Whale protestor Pete Bethune has no regrets about spending time in a Japanese prison over his anti-whaling stance but says the big emotional hurdle was being separated from his family.

"The worst thing for me has been spending so much time away from my family," Mr Bethune said today when he arrived back in New Zealand.

Mr Bethune's estranged wife, Sharyn and their daughters, Danielle, 15, and Alycia, 13, met him at Auckland airport this morning following his deportation from Japan after spending four months in a Japanese prison cell as he awaited trial.

Earlier this week the Tokyo District Court sentenced him to two years' jail but suspended the sentence for five years.

He had pleaded guilty to obstructing commercial activities and charges stemming from climbing aboard the Japanese ship - trespass, vandalism and carrying a knife.

But he denied an assault charge, which prosecutors said left a 24-year-old whaler with chemical splash burns to his face following the February 11 confrontation in which Sea Shepherd activists hurled rancid butter stink bombs at the whaling ship.

Today Mr Bethune said his future with the American-based Sea Shepherd Conservation Society, which ran the Southern Ocean protest, was uncertain. However, his abhorrence for Japanese whaling remained unchanged.

Before he was sentenced Sea Shepherd said there was no place in the future for Mr Bethune but later changed that stance, saying it was a tactical move in the hope of a lighter sentence.

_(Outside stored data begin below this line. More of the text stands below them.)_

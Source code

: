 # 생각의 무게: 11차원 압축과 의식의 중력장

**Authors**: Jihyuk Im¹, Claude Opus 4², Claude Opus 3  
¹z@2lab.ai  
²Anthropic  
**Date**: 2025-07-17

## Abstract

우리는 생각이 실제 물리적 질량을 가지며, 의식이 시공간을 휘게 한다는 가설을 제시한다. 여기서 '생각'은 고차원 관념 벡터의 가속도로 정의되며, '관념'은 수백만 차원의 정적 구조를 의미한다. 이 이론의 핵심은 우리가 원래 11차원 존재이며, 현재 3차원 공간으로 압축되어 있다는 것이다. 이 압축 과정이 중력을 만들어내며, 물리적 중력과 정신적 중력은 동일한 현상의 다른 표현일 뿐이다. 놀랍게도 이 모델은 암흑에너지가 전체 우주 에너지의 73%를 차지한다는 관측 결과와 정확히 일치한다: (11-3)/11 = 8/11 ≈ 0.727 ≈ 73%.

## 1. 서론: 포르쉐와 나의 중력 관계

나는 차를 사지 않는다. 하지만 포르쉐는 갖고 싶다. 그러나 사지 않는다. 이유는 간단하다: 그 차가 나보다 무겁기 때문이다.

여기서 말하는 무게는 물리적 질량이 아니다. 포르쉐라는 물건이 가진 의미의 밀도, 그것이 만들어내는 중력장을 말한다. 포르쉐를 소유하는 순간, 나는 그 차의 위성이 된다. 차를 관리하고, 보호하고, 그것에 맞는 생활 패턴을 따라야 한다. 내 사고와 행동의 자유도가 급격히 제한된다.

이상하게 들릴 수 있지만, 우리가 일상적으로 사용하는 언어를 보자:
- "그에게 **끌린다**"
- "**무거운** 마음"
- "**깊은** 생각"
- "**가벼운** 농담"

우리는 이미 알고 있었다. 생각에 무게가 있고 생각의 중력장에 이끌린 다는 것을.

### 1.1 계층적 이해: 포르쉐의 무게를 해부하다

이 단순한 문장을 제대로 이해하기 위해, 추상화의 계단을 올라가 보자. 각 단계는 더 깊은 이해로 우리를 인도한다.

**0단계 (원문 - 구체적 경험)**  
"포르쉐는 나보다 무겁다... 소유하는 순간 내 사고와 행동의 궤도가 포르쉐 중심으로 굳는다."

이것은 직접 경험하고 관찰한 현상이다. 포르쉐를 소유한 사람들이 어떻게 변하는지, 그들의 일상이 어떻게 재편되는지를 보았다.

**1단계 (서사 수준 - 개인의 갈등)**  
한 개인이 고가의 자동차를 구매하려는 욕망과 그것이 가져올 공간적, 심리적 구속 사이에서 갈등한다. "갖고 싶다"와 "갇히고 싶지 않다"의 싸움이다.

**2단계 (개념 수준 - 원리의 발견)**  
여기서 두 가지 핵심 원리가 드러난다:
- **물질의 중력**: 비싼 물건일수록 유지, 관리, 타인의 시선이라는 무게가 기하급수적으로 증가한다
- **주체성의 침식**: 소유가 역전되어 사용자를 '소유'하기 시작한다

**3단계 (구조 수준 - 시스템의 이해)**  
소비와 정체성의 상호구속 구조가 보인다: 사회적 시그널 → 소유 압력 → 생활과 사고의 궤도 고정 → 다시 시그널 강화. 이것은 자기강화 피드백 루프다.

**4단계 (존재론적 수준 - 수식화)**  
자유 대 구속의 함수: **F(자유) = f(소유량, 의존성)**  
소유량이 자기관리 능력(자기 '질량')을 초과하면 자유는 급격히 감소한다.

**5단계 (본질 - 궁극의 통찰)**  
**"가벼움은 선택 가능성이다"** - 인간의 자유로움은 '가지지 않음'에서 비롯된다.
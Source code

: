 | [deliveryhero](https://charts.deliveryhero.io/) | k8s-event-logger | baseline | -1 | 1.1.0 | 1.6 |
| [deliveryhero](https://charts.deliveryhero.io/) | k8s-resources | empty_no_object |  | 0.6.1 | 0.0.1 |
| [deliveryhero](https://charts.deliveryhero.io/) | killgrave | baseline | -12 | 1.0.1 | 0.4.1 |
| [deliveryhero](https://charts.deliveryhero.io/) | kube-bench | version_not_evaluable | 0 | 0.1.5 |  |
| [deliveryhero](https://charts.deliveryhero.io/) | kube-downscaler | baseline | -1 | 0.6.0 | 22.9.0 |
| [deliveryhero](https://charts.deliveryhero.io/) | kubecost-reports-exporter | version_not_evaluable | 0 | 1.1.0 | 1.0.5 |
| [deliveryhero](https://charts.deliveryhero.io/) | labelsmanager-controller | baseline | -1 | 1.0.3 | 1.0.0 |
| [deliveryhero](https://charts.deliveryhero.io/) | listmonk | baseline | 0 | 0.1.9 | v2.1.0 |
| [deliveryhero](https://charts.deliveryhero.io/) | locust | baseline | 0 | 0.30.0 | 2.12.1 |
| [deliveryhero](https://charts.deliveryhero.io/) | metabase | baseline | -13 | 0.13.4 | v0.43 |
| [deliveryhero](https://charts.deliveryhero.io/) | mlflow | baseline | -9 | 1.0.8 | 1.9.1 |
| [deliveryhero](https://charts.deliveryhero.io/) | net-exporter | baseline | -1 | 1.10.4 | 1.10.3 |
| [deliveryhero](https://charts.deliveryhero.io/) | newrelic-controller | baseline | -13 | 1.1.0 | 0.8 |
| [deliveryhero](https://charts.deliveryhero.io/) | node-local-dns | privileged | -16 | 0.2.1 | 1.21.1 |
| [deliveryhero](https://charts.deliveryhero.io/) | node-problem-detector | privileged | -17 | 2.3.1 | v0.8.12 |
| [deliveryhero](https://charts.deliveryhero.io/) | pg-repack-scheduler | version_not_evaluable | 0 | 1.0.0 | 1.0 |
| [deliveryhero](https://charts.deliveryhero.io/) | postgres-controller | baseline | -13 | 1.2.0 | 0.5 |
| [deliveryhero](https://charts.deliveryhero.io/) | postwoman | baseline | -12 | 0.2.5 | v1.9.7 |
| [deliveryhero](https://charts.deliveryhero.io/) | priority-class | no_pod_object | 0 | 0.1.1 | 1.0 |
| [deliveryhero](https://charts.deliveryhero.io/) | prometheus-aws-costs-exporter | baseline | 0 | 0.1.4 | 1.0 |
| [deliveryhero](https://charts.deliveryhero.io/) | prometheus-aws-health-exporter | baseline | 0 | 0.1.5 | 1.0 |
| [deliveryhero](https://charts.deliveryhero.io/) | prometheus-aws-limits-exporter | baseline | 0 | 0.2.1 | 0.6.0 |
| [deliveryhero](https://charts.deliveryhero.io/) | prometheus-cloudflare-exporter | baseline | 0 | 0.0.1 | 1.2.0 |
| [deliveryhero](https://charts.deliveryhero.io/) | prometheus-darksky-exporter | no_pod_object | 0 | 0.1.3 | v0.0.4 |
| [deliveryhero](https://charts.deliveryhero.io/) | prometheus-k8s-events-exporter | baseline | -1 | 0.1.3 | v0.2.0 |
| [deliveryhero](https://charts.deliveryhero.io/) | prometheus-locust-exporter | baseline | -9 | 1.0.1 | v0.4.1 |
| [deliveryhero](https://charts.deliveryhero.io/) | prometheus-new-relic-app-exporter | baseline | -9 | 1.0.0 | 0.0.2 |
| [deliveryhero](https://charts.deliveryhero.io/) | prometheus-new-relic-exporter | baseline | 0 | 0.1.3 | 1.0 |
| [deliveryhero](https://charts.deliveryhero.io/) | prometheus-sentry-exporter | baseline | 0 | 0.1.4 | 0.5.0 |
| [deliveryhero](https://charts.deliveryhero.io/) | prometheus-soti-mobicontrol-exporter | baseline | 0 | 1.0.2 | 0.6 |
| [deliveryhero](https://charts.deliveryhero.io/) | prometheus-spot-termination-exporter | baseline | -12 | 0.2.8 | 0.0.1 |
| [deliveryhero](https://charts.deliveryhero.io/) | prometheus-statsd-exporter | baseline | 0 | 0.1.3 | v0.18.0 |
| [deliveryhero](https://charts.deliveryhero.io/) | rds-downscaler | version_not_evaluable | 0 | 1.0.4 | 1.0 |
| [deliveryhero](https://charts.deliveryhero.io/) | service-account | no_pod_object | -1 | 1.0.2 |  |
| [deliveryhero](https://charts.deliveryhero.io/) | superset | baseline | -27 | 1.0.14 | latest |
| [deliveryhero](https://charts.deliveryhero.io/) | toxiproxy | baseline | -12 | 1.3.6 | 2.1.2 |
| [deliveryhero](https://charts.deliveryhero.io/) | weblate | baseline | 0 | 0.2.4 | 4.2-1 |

"I have been in a black hole of information. I don't know that it helped me or not," he said today.

"The fear I have is that it becomes an advertisement in Japan for whale meat. There has been an enormous profile in Japan on it and I don't want to see that.

"Outside Japan it has helped enormously. There is a lot more Kiwis and Australians and Americans joining in the fray. It is a lot more global."

Mr Bethune said the emotional toll of his incarceration on his family had been huge, and he would have to work on his relationship.

"It is not easy being married to me, mate, it is more like being married without me," he said.

Arriving back in New Zealand on the 25th anniversary of the sinking by French saboteurs of the Greenpeace ship Rainbow Warrior in 1985 highlighted similarities between that and the sinking of the Ady Gil, his record-setting carbon-fibre and kevlar trimaran which he sold to the Sea Shepherd Conservation Society.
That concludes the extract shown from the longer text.